Three areas had been designated as bird sanctuaries, one along the South Nation River, the other one near the Ottawa River, and the third one not far from Cob Lake, in my riding. Everything was planned, but unfortunately, the government withdrew its offer to supply funds. My constituents did not appreciate that at all. It happened under the former government, of course, not ours.

Still, material losses are nonetheless great, and that is what I want to bring to the attention of the House. As I said, to hon. members who deal with issues concerning the whole country, this may seem to be just a local and rather unimportant issue, but I assure you, Mr. Speaker, that when you lose-and I have the estimate here-when you lose $240 per acre and when you lose suddenly 200 crop acres, it is not very funny.

Several constituents of mine, several farmers in Glengarry-Prescott-Russell suffered losses because of that. There are two things I hope for. First, I hope that the federal government will convince the Ontario government to amend the crop insurance program so that these farmers can be compensated.

On the other hand, I hope that a solution will be found, either proposing sanctuary measures or restoring the program allowing each farmer to eliminate one bird every season, all the more so since, as I was saying, only about twenty farmers are involved.

I am not raising this point to tell you that I am not one of those who want to keep protecting that species, quite the contrary. However, I must stress that when people realize that no one wants to hear them, it sometimes happen that they take the law in their own hands. But there is no winner under such circumstances, because people will cause damage and will no longer respect these birds. What I want to do is make sure that that species will be protected. After all, they are a Canadian symbol and, what is more, they are very unique birds. I have been briefed about Canada geese.

For those of us who are English speaking, they are known as the Canada goose, a symbol of our nation until we put the loon on the dollar. Before that I guess the Canada goose would have probably been the most famous bird we had. It still is a beautiful creature.

I want to raise these concerns because they affect greatly the electors of Glengarry-Prescott-Russell. At this time of year I am deluged with phone calls from farmers who see their crops being lost because of the damage being done. It is the role of the government that makes these laws, laws that I support, to ensure that they are made in such a way so as to not sacrifice the agricultural community. Both can co-exist quite well if we put our minds to making sure that that co-existence does not mean that one community is sacrificed for the other.

It does not have to be that way. All we need to do is work co-operatively. I am confident that with people like the Minister of the Environment, the parliamentary secretary who is a very able person in the area, that we will succeed where we have failed before in preserving the crops of the farmers of Glengarry-Prescott-Russell.

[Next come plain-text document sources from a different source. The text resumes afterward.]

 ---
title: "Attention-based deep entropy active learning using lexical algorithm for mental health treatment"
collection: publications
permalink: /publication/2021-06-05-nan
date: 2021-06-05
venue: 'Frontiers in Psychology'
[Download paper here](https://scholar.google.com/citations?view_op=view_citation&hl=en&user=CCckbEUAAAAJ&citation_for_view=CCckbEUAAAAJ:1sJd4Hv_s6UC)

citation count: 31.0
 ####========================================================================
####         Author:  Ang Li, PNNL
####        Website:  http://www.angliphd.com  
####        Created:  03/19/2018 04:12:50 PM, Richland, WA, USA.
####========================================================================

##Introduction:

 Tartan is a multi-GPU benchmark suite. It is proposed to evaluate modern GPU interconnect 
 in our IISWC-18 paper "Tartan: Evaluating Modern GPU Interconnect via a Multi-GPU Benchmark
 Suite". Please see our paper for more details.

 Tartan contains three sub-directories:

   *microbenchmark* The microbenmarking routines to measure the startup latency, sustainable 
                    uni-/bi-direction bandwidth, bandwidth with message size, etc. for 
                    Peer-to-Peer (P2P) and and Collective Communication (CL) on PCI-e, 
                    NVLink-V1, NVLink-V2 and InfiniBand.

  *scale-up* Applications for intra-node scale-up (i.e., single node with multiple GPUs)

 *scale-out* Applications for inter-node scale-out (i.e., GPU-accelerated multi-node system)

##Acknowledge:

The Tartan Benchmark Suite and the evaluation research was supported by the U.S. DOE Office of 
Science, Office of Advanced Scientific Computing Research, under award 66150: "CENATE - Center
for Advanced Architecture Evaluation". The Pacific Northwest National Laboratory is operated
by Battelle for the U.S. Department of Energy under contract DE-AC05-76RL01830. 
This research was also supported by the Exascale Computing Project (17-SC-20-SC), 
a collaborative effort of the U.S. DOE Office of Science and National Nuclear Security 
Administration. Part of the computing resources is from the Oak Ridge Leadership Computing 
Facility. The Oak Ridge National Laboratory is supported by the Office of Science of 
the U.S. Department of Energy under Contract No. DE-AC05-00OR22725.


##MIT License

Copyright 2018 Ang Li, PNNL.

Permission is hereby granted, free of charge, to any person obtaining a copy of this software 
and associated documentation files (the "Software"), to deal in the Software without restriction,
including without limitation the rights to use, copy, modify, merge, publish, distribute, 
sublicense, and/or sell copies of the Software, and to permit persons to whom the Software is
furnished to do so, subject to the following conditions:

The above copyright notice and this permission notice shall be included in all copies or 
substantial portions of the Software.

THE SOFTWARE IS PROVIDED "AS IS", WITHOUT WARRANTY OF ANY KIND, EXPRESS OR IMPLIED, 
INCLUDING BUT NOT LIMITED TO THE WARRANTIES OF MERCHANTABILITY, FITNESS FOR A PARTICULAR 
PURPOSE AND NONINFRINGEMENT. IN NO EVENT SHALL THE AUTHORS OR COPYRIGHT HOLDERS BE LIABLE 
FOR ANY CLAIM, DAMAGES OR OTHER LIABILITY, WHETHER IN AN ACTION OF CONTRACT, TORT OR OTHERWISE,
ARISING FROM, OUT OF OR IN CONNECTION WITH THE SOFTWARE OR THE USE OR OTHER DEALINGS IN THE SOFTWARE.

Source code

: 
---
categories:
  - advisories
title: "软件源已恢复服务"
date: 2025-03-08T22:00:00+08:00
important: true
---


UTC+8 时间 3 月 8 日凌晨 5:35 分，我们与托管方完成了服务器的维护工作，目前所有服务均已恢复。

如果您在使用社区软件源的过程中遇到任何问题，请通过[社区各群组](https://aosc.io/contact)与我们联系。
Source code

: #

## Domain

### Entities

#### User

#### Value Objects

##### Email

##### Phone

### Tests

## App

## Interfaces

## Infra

And who knows, by establishing sanctuaries such as these, as we could, and as the department had suggested a year ago, perhaps we could increase the number of people who would go and see these beautiful creatures in their habitat. And the appreciation for these great birds would increase if we all worked together. That is, in any case, what I wish for, and I hope the department will examine that issue, which is very important for those I have the honour to represent in this House.

That being said I want to go on record supporting the initiative that is before us today and to again ask the government to think of the electors of Glengarry-Prescott-Russell and the problem they have in this area of wildlife management.